# What is needed
What lines below include the string "corner"? Pick them out and copy them.
----------
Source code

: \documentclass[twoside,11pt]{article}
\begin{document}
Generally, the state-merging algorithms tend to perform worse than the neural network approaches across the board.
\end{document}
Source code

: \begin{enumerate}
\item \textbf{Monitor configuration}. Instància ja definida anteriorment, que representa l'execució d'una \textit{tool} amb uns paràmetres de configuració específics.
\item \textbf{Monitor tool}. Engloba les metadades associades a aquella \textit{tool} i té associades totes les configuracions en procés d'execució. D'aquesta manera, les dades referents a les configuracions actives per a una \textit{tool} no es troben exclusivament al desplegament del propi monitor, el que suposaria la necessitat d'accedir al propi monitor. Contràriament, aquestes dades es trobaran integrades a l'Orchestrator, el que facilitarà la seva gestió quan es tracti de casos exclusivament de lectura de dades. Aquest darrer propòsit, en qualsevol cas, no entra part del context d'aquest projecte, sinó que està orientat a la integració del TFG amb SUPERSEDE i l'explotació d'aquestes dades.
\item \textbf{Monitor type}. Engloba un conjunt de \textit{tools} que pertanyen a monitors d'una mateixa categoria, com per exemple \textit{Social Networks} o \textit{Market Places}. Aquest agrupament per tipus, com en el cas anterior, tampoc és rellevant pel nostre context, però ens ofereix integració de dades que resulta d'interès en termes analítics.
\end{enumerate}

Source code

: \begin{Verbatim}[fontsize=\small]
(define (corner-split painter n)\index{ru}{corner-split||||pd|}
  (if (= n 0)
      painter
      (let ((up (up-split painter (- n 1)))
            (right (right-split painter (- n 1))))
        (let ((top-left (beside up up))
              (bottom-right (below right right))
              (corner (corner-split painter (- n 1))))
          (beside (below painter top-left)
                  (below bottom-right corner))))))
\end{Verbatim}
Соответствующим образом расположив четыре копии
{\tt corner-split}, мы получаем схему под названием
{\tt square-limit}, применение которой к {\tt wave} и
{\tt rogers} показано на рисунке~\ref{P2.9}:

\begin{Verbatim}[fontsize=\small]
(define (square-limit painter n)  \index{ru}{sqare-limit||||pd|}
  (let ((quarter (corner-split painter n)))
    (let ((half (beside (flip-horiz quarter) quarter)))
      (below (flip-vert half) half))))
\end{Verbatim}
----------
# The completed task
(define (corner-split painter n)\index{ru}{corner-split||||pd|}
              (corner (corner-split painter (- n 1))))
                  (below bottom-right corner))))))
{\tt corner-split}, мы получаем схему под названием
  (let ((quarter (corner-split painter n)))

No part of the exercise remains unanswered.